◆ Exercise data:
- - -

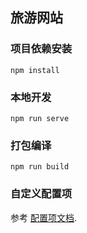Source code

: ## 旅游网站

### 项目依赖安装
```
npm install
```

### 本地开发
```
npm run serve
```

### 打包编译
```
npm run build
```

### 自定义配置项
参考 [配置项文档](https://cli.vuejs.org/config/).


###



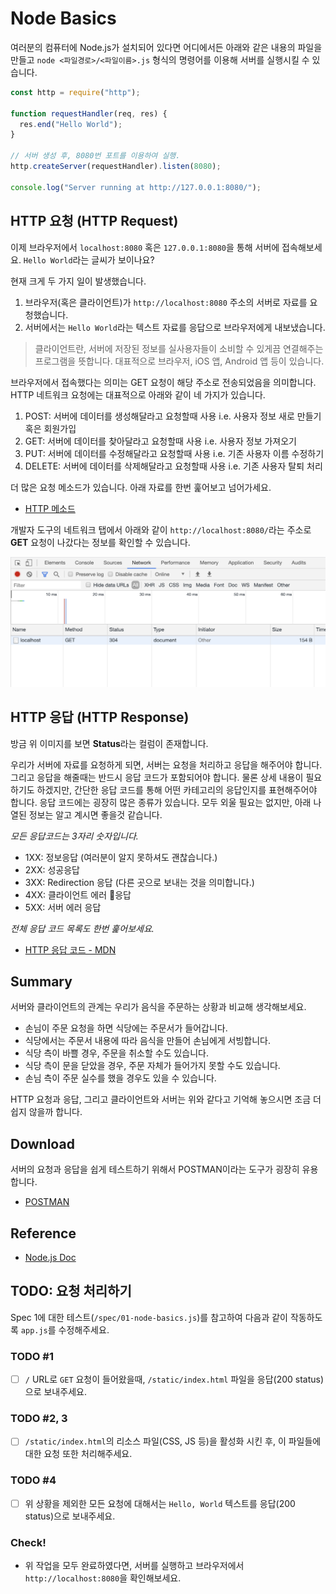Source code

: # Node Basics

여러분의 컴퓨터에 Node.js가 설치되어 있다면 어디에서든 아래와 같은 내용의 파일을 만들고 `node <파일경로>/<파일이름>.js` 형식의 명령어를 이용해 서버를 실행시킬 수 있습니다.

```js
const http = require("http");

function requestHandler(req, res) {
  res.end("Hello World");
}

// 서버 생성 후, 8080번 포트를 이용하여 실행.
http.createServer(requestHandler).listen(8080);

console.log("Server running at http://127.0.0.1:8080/");
```

## HTTP 요청 (HTTP Request)

이제 브라우저에서 `localhost:8080` 혹은 `127.0.0.1:8080`을 통해 서버에 접속해보세요. `Hello World`라는 글씨가 보이나요?

현재 크게 두 가지 일이 발생했습니다.

1. 브라우저(혹은 클라이언트)가 `http://localhost:8080` 주소의 서버로 자료를 요청했습니다.
2. 서버에서는 `Hello World`라는 텍스트 자료를 응답으로 브라우저에게 내보냈습니다.

> 클라이언트란, 서버에 저장된 정보를 실사용자들이 소비할 수 있게끔 연결해주는 프로그램을 뜻합니다. 대표적으로 브라우저, iOS 앱, Android 앱 등이 있습니다.

브라우저에서 접속했다는 의미는 GET 요청이 해당 주소로 전송되었음을 의미합니다. HTTP 네트워크 요청에는 대표적으로 아래와 같이 네 가지가 있습니다.

1. POST: 서버에 데이터를 생성해달라고 요청할때 사용 i.e. 사용자 정보 새로 만들기 혹은 회원가입
2. GET: 서버에 데이터를 찾아달라고 요청할때 사용 i.e. 사용자 정보 가져오기
3. PUT: 서버에 데이터를 수정해달라고 요청할때 사용 i.e. 기존 사용자 이름 수정하기
4. DELETE: 서버에 데이터를 삭제해달라고 요청할때 사용 i.e. 기존 사용자 탈퇴 처리

더 많은 요청 메소드가 있습니다. 아래 자료를 한번 훑어보고 넘어가세요.

- [HTTP 메소드](https://blog.sonim1.com/95)

개발자 도구의 네트워크 탭에서 아래와 같이 `http://localhost:8080/`라는 주소로 **GET** 요청이 나갔다는 정보를 확인할 수 있습니다.

![Network Dev Tool](./network.png)

## HTTP 응답 (HTTP Response)

방금 위 이미지를 보면 **Status**라는 컬럼이 존재합니다.

우리가 서버에 자료를 요청하게 되면, 서버는 요청을 처리하고 응답을 해주어야 합니다. 그리고 응답을 해줄때는 반드시 응답 코드가 포함되어야 합니다. 물론 상세 내용이 필요하기도 하겠지만, 간단한 응답 코드를 통해 어떤 카테고리의 응답인지를 표현해주어야 합니다. 응답 코드에는 굉장히 많은 종류가 있습니다. 모두 외울 필요는 없지만, 아래 나열된 정보는 알고 계시면 좋을것 같습니다.

_모든 응답코드는 3자리 숫자입니다._

- 1XX: 정보응답 (여러분이 알지 못하셔도 괜찮습니다.)
- 2XX: 성공응답
- 3XX: Redirection 응답 (다른 곳으로 보내는 것을 의미합니다.)
- 4XX: 클라이언트 에러 응답
- 5XX: 서버 에러 응답

_전체 응답 코드 목록도 한번 훑어보세요._

- [HTTP 응답 코드 - MDN](https://developer.mozilla.org/ko/docs/Web/HTTP/Status)

## Summary

서버와 클라이언트의 관계는 우리가 음식을 주문하는 상황과 비교해 생각해보세요.

- 손님이 주문 요청을 하면 식당에는 주문서가 들어갑니다.
- 식당에서는 주문서 내용에 따라 음식을 만들어 손님에게 서빙합니다.
- 식당 측이 바쁠 경우, 주문을 취소할 수도 있습니다.
- 식당 측이 문을 닫았을 경우, 주문 자체가 들어가지 못할 수도 있습니다.
- 손님 측이 주문 실수를 했을 경우도 있을 수 있습니다.

HTTP 요청과 응답, 그리고 클라이언트와 서버는 위와 같다고 기억해 놓으시면 조금 더 쉽지 않을까 합니다.

## Download

서버의 요청과 응답을 쉽게 테스트하기 위해서 POSTMAN이라는 도구가 굉장히 유용합니다.

- [POSTMAN](https://www.postman.com/)

## Reference

- [Node.js Doc](https://nodejs.org/api/)

## TODO: 요청 처리하기

Spec 1에 대한 테스트(`/spec/01-node-basics.js`)를 참고하여 다음과 같이 작동하도록 `app.js`를 수정해주세요.

### TODO #1

- [ ] `/` URL로 `GET` 요청이 들어왔을때, `/static/index.html` 파일을 응답(200 status)으로 보내주세요.

### TODO #2, 3

- [ ] `/static/index.html`의 리소스 파일(CSS, JS 등)을 활성화 시킨 후, 이 파일들에 대한 요청 또한 처리해주세요.

### TODO #4

- [ ] 위 상황을 제외한 모든 요청에 대해서는 `Hello, World` 텍스트를 응답(200 status)으로 보내주세요.

### Check!

- 위 작업을 모두 완료하였다면, 서버를 실행하고 브라우저에서 `http://localhost:8080`을 확인해보세요.
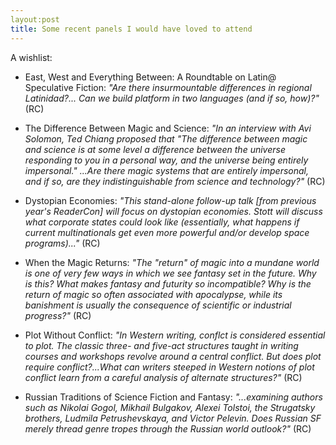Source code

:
 ```yaml
---
layout:post
title: Some recent panels I would have loved to attend
---
```


A wishlist:


* East, West and Everything Between: A Roundtable on Latin@ Speculative Fiction: *"Are there insurmountable differences in regional Latinidad?... Can we build platform in two languages (and if so, how)?"* (RC)

* The Difference Between Magic and Science: *"In an interview with Avi Solomon, Ted Chiang proposed that "The difference between magic and science is at some level a difference between the universe responding to you in a personal way, and the universe being entirely impersonal." ...Are there magic systems that are entirely impersonal, and if so, are they indistinguishable from science and technology?"* (RC)

* Dystopian Economies: *"This stand-alone follow-up talk [from previous year's ReaderCon] will focus on dystopian economies. Stott will discuss what corporate states could look like (essentially, what happens if current multinationals get even more powerful and/or develop space programs)..."* (RC)

* When the Magic Returns: *"The "return" of magic into a mundane world is one of very few ways in which we see fantasy set in the future. Why is this? What makes fantasy and futurity so incompatible? Why is the return of magic so often associated with apocalypse, while its banishment is usually the consequence of scientific or industrial progress?"* (RC)

* Plot Without Conflict: *"In Western writing, conflct is considered essential to plot. The classic three- and five-act structures taught in writing courses and workshops revolve around a central conflict. But does plot require conflict?...What can writers steeped in Western notions of plot conflict learn from a careful analysis of alternate structures?"* (RC)

* Russian Traditions of Science Fiction and Fantasy: *"...examining authors such as Nikolai Gogol, Mikhail Bulgakov, Alexei Tolstoi, the Strugatsky brothers, Ludmila Petrushevskaya, and Victor Pelevin. Does Russian SF merely thread genre tropes through the Russian world outlook?"* (RC)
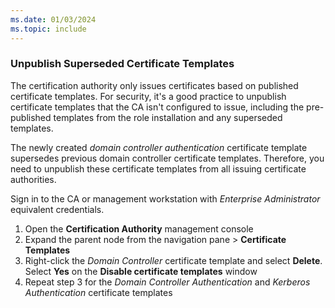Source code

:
 ```yaml
---
ms.date: 01/03/2024
ms.topic: include
---
```


### Unpublish Superseded Certificate Templates

The certification authority only issues certificates based on published certificate templates. For security, it's a good practice to unpublish certificate templates that the CA isn't configured to issue, including the pre-published templates from the role installation and any superseded templates.

The newly created *domain controller authentication* certificate template supersedes previous domain controller certificate templates. Therefore, you need to unpublish these certificate templates from all issuing certificate authorities.

Sign in to the CA or management workstation with *Enterprise Administrator* equivalent credentials.

1. Open the **Certification Authority** management console
1. Expand the parent node from the navigation pane > **Certificate Templates**
1. Right-click the *Domain Controller* certificate template and select **Delete**. Select **Yes** on the **Disable certificate templates** window
1. Repeat step 3 for the *Domain Controller Authentication* and *Kerberos Authentication* certificate templates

- - -

◆ Work order:
Everything in the entries above should be returned exactly, apart from the pictures.

◆ Result for this exercise:
Source code

: ## 旅游网站

### 项目依赖安装
```
npm install
```

### 本地开发
```
npm run serve
```

### 打包编译
```
npm run build
```

### 自定义配置项
参考 [配置项文档](https://cli.vuejs.org/config/).


###



Source code

: # Node Basics

여러분의 컴퓨터에 Node.js가 설치되어 있다면 어디에서든 아래와 같은 내용의 파일을 만들고 `node <파일경로>/<파일이름>.js` 형식의 명령어를 이용해 서버를 실행시킬 수 있습니다.

```js
const http = require("http");

function requestHandler(req, res) {
  res.end("Hello World");
}

// 서버 생성 후, 8080번 포트를 이용하여 실행.
http.createServer(requestHandler).listen(8080);

console.log("Server running at http://127.0.0.1:8080/");
```

## HTTP 요청 (HTTP Request)

이제 브라우저에서 `localhost:8080` 혹은 `127.0.0.1:8080`을 통해 서버에 접속해보세요. `Hello World`라는 글씨가 보이나요?

현재 크게 두 가지 일이 발생했습니다.

1. 브라우저(혹은 클라이언트)가 `http://localhost:8080` 주소의 서버로 자료를 요청했습니다.
2. 서버에서는 `Hello World`라는 텍스트 자료를 응답으로 브라우저에게 내보냈습니다.

> 클라이언트란, 서버에 저장된 정보를 실사용자들이 소비할 수 있게끔 연결해주는 프로그램을 뜻합니다. 대표적으로 브라우저, iOS 앱, Android 앱 등이 있습니다.

브라우저에서 접속했다는 의미는 GET 요청이 해당 주소로 전송되었음을 의미합니다. HTTP 네트워크 요청에는 대표적으로 아래와 같이 네 가지가 있습니다.

1. POST: 서버에 데이터를 생성해달라고 요청할때 사용 i.e. 사용자 정보 새로 만들기 혹은 회원가입
2. GET: 서버에 데이터를 찾아달라고 요청할때 사용 i.e. 사용자 정보 가져오기
3. PUT: 서버에 데이터를 수정해달라고 요청할때 사용 i.e. 기존 사용자 이름 수정하기
4. DELETE: 서버에 데이터를 삭제해달라고 요청할때 사용 i.e. 기존 사용자 탈퇴 처리

더 많은 요청 메소드가 있습니다. 아래 자료를 한번 훑어보고 넘어가세요.

- [HTTP 메소드](https://blog.sonim1.com/95)

개발자 도구의 네트워크 탭에서 아래와 같이 `http://localhost:8080/`라는 주소로 **GET** 요청이 나갔다는 정보를 확인할 수 있습니다.

![Network Dev Tool](./network.png)

## HTTP 응답 (HTTP Response)

방금 위 이미지를 보면 **Status**라는 컬럼이 존재합니다.

우리가 서버에 자료를 요청하게 되면, 서버는 요청을 처리하고 응답을 해주어야 합니다. 그리고 응답을 해줄때는 반드시 응답 코드가 포함되어야 합니다. 물론 상세 내용이 필요하기도 하겠지만, 간단한 응답 코드를 통해 어떤 카테고리의 응답인지를 표현해주어야 합니다. 응답 코드에는 굉장히 많은 종류가 있습니다. 모두 외울 필요는 없지만, 아래 나열된 정보는 알고 계시면 좋을것 같습니다.

_모든 응답코드는 3자리 숫자입니다._

- 1XX: 정보응답 (여러분이 알지 못하셔도 괜찮습니다.)
- 2XX: 성공응답
- 3XX: Redirection 응답 (다른 곳으로 보내는 것을 의미합니다.)
- 4XX: 클라이언트 에러 응답
- 5XX: 서버 에러 응답

_전체 응답 코드 목록도 한번 훑어보세요._

- [HTTP 응답 코드 - MDN](https://developer.mozilla.org/ko/docs/Web/HTTP/Status)

## Summary

서버와 클라이언트의 관계는 우리가 음식을 주문하는 상황과 비교해 생각해보세요.

- 손님이 주문 요청을 하면 식당에는 주문서가 들어갑니다.
- 식당에서는 주문서 내용에 따라 음식을 만들어 손님에게 서빙합니다.
- 식당 측이 바쁠 경우, 주문을 취소할 수도 있습니다.
- 식당 측이 문을 닫았을 경우, 주문 자체가 들어가지 못할 수도 있습니다.
- 손님 측이 주문 실수를 했을 경우도 있을 수 있습니다.

HTTP 요청과 응답, 그리고 클라이언트와 서버는 위와 같다고 기억해 놓으시면 조금 더 쉽지 않을까 합니다.

## Download

서버의 요청과 응답을 쉽게 테스트하기 위해서 POSTMAN이라는 도구가 굉장히 유용합니다.

- [POSTMAN](https://www.postman.com/)

## Reference

- [Node.js Doc](https://nodejs.org/api/)

## TODO: 요청 처리하기

Spec 1에 대한 테스트(`/spec/01-node-basics.js`)를 참고하여 다음과 같이 작동하도록 `app.js`를 수정해주세요.

### TODO #1

- [ ] `/` URL로 `GET` 요청이 들어왔을때, `/static/index.html` 파일을 응답(200 status)으로 보내주세요.

### TODO #2, 3

- [ ] `/static/index.html`의 리소스 파일(CSS, JS 등)을 활성화 시킨 후, 이 파일들에 대한 요청 또한 처리해주세요.

### TODO #4

- [ ] 위 상황을 제외한 모든 요청에 대해서는 `Hello, World` 텍스트를 응답(200 status)으로 보내주세요.

### Check!

- 위 작업을 모두 완료하였다면, 서버를 실행하고 브라우저에서 `http://localhost:8080`을 확인해보세요.
Source code

:
 ```yaml
---
layout:post
title: Some recent panels I would have loved to attend
---
```


A wishlist:


* East, West and Everything Between: A Roundtable on Latin@ Speculative Fiction: *"Are there insurmountable differences in regional Latinidad?... Can we build platform in two languages (and if so, how)?"* (RC)

* The Difference Between Magic and Science: *"In an interview with Avi Solomon, Ted Chiang proposed that "The difference between magic and science is at some level a difference between the universe responding to you in a personal way, and the universe being entirely impersonal." ...Are there magic systems that are entirely impersonal, and if so, are they indistinguishable from science and technology?"* (RC)

* Dystopian Economies: *"This stand-alone follow-up talk [from previous year's ReaderCon] will focus on dystopian economies. Stott will discuss what corporate states could look like (essentially, what happens if current multinationals get even more powerful and/or develop space programs)..."* (RC)

* When the Magic Returns: *"The "return" of magic into a mundane world is one of very few ways in which we see fantasy set in the future. Why is this? What makes fantasy and futurity so incompatible? Why is the return of magic so often associated with apocalypse, while its banishment is usually the consequence of scientific or industrial progress?"* (RC)

* Plot Without Conflict: *"In Western writing, conflct is considered essential to plot. The classic three- and five-act structures taught in writing courses and workshops revolve around a central conflict. But does plot require conflict?...What can writers steeped in Western notions of plot conflict learn from a careful analysis of alternate structures?"* (RC)

* Russian Traditions of Science Fiction and Fantasy: *"...examining authors such as Nikolai Gogol, Mikhail Bulgakov, Alexei Tolstoi, the Strugatsky brothers, Ludmila Petrushevskaya, and Victor Pelevin. Does Russian SF merely thread genre tropes through the Russian world outlook?"* (RC)
Source code

:
 ```yaml
---
ms.date: 01/03/2024
ms.topic: include
---
```


### Unpublish Superseded Certificate Templates

The certification authority only issues certificates based on published certificate templates. For security, it's a good practice to unpublish certificate templates that the CA isn't configured to issue, including the pre-published templates from the role installation and any superseded templates.

The newly created *domain controller authentication* certificate template supersedes previous domain controller certificate templates. Therefore, you need to unpublish these certificate templates from all issuing certificate authorities.

Sign in to the CA or management workstation with *Enterprise Administrator* equivalent credentials.

1. Open the **Certification Authority** management console
1. Expand the parent node from the navigation pane > **Certificate Templates**
1. Right-click the *Domain Controller* certificate template and select **Delete**. Select **Yes** on the **Disable certificate templates** window
1. Repeat step 3 for the *Domain Controller Authentication* and *Kerberos Authentication* certificate templates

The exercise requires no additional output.